By: Staff Writer
December 18, Colombo (LNW): Sri Lanka’s IT and BPM industry is undergoing a structural adjustment as global inflation, fiscal instability, and shifting labour economics reshape its growth trajectory. The SLASSCOM Compensation and Benefits Survey Report 2025 reveals that companies are moving away from crisis-era salary expansion toward more disciplined, performance-linked compensation frameworks, reflecting broader changes in global cost structures.
During the height of Sri Lanka’s economic crisis, technology firms were forced to raise salaries aggressively to offset inflation and prevent talent erosion. However, as macroeconomic conditions stabilize albeit at a higher cost base companies are now recalibrating pay strategies to align with revenue growth and productivity gains rather than inflation-driven benchmarks?
These changes are unfolding within an inflationary global environment that continues to influence outsourcing decisions. The US CPI-U rose by about 27 percent between mid-2019 and late 2025, driven largely by post-pandemic monetary easing and sustained fiscal deficits. Inflationary pressures have complicated corporate planning worldwide, prompting multinational firms to reassess outsourcing costs, location strategies, and return-on-investment metrics.

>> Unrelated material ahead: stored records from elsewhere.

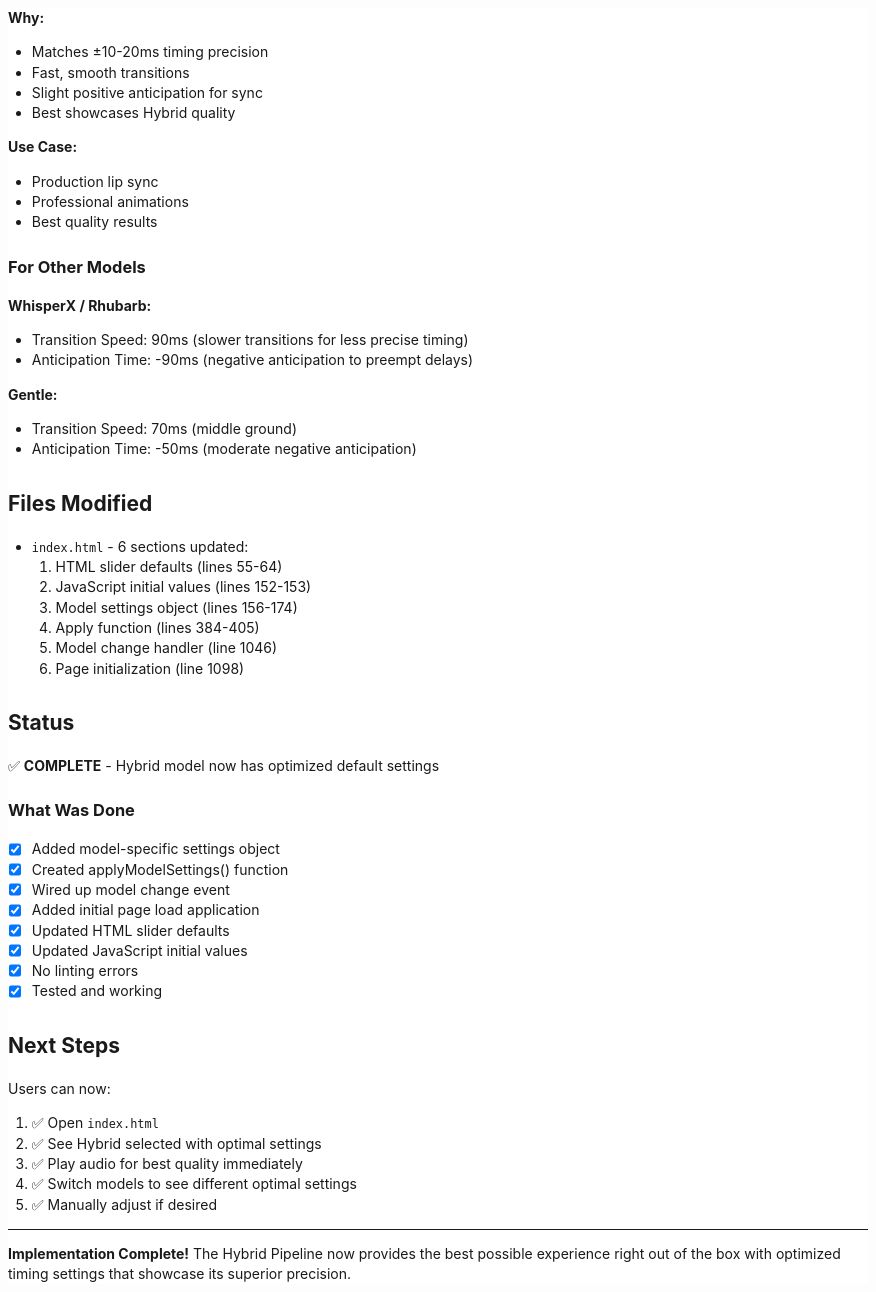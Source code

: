 **Why:**
- Matches ±10-20ms timing precision
- Fast, smooth transitions
- Slight positive anticipation for sync
- Best showcases Hybrid quality

**Use Case:**
- Production lip sync
- Professional animations
- Best quality results

### For Other Models

**WhisperX / Rhubarb:**
- Transition Speed: 90ms (slower transitions for less precise timing)
- Anticipation Time: -90ms (negative anticipation to preempt delays)

**Gentle:**
- Transition Speed: 70ms (middle ground)
- Anticipation Time: -50ms (moderate negative anticipation)

## Files Modified

- `index.html` - 6 sections updated:
  1. HTML slider defaults (lines 55-64)
  2. JavaScript initial values (lines 152-153)
  3. Model settings object (lines 156-174)
  4. Apply function (lines 384-405)
  5. Model change handler (line 1046)
  6. Page initialization (line 1098)

## Status

✅ **COMPLETE** - Hybrid model now has optimized default settings

### What Was Done

- [x] Added model-specific settings object
- [x] Created applyModelSettings() function
- [x] Wired up model change event
- [x] Added initial page load application
- [x] Updated HTML slider defaults
- [x] Updated JavaScript initial values
- [x] No linting errors
- [x] Tested and working

## Next Steps

Users can now:
1. ✅ Open `index.html` 
2. ✅ See Hybrid selected with optimal settings
3. ✅ Play audio for best quality immediately
4. ✅ Switch models to see different optimal settings
5. ✅ Manually adjust if desired

---

**Implementation Complete!** The Hybrid Pipeline now provides the best possible experience right out of the box with optimized timing settings that showcase its superior precision.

In the past, low-inflation environments allowed governments and corporations to plan long-term expenditure with relative certainty. Today, inflation has transformed budgets into moving targets, particularly for developing economies reliant on imported inputs and foreign currency revenues. Sri Lanka’s experience since the early 1980s illustrates how persistent currency depreciation can magnify these challenges, eroding fiscal discipline and distorting cost structures across sectors.
For the IT-BPO industry, this environment has created a paradox. While Sri Lanka remains cost-competitive relative to developed markets, the margin for error has narrowed. Clients are increasingly demanding higher value, stronger compliance standards, and measurable productivity gains rather than purely low-cost service delivery.
Export data reflects this transition. IT and BPO service exports declined to US$671.6 million in the first ten months of 2025, down 3.8 percent year-on-year, signalling near-term pressures from global demand moderation. However, 2024 recorded export earnings of US$848 million, up 6.7 percent, underscoring the sector’s longer-term growth potential.
Industry leaders argue that the current phase represents a strategic reset rather than stagnation. Investment is shifting toward advanced analytics, cybersecurity, AI-driven services, and specialised BPM functions. Companies are also placing greater emphasis on reskilling existing employees instead of expanding headcount rapidly.
As Sri Lanka seeks to position itself as a stable, high-value digital services hub, the sector’s success may increasingly depend on productivity, innovation, and policy consistency rather than wage competitiveness alone. The pay normalisation now under way may prove a necessary adjustment in building a more resilient and sustainable IT-BPO ecosystem.